Task material section start

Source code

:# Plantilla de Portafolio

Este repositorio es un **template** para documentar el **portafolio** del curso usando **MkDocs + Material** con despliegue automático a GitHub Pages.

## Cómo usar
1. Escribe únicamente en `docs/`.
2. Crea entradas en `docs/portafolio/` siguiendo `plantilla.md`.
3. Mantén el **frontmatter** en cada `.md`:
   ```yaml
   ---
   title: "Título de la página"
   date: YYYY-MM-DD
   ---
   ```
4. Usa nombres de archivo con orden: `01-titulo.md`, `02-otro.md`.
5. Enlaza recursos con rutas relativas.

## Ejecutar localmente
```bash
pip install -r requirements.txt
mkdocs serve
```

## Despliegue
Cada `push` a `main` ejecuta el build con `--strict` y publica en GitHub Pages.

Task material section end
Task material section start

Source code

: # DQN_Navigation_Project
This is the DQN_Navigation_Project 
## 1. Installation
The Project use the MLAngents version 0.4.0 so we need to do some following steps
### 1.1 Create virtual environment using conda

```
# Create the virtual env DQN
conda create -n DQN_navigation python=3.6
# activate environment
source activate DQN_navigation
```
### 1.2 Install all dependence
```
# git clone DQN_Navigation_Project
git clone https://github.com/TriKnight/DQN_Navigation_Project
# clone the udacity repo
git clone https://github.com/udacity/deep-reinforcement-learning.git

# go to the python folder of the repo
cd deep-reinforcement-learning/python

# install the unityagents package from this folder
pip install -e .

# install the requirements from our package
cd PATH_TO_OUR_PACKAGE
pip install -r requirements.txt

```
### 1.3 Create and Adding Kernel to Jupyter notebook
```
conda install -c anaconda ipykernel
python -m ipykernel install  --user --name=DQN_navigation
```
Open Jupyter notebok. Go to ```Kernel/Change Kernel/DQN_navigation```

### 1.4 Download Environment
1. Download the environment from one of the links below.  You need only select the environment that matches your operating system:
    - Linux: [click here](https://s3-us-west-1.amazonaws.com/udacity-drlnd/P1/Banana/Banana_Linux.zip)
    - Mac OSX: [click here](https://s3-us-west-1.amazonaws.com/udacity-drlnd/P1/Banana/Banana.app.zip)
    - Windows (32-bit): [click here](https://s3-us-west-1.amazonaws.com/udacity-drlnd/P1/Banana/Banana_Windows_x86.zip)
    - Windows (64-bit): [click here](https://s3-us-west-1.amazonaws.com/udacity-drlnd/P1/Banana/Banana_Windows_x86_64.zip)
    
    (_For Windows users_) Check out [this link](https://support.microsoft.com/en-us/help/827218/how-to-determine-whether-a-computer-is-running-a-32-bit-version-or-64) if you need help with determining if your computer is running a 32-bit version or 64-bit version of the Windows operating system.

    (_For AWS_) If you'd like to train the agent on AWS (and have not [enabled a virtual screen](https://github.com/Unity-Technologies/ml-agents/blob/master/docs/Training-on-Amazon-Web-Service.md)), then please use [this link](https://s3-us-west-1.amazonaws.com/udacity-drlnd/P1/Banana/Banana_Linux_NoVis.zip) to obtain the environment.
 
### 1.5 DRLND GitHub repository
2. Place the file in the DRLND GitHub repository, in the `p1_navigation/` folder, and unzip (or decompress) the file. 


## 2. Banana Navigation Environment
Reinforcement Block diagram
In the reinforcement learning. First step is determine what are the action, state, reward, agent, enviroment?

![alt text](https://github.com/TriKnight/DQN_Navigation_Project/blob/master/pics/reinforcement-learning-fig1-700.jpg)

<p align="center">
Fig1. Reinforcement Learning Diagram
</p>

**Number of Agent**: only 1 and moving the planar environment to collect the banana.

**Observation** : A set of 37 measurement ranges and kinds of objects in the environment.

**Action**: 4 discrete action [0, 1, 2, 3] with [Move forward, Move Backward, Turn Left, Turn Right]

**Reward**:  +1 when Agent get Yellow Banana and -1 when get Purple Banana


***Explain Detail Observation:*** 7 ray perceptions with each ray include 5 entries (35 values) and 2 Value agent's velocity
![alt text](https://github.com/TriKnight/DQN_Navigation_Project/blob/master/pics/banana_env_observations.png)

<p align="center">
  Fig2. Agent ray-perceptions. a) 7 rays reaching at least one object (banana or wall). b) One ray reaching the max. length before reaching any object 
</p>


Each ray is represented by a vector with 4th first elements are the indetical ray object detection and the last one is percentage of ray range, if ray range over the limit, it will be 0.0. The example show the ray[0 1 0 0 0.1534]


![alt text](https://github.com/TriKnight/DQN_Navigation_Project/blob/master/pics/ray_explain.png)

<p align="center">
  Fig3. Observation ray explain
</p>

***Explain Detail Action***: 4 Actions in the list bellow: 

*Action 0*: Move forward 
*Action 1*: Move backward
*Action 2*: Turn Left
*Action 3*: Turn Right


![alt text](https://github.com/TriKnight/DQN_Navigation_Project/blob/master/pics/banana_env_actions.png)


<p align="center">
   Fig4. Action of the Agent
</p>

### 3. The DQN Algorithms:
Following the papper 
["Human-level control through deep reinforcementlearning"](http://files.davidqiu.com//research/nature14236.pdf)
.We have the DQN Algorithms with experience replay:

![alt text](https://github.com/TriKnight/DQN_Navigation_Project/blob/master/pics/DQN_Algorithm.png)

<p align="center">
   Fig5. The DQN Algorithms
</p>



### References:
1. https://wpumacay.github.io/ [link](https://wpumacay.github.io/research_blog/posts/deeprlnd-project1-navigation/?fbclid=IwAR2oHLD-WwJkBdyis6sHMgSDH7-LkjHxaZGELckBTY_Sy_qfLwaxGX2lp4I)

Task material section end

▶ [Requirement]
From the data above, output only the lines between the line containing "Este repositorio es" and the line containing "en GitHub Pages.", inclusive, exactly as written.

▶ [Result]
Este repositorio es un **template** para documentar el **portafolio** del curso usando **MkDocs + Material** con despliegue automático a GitHub Pages.

## Cómo usar
1. Escribe únicamente en `docs/`.
2. Crea entradas en `docs/portafolio/` siguiendo `plantilla.md`.
3. Mantén el **frontmatter** en cada `.md`:
   ```yaml
   ---
   title: "Título de la página"
   date: YYYY-MM-DD
   ---
   ```
4. Usa nombres de archivo con orden: `01-titulo.md`, `02-otro.md`.
5. Enlaza recursos con rutas relativas.

## Ejecutar localmente
```bash
pip install -r requirements.txt
mkdocs serve
```

## Despliegue
Cada `push` a `main` ejecuta el build con `--strict` y publica en GitHub Pages.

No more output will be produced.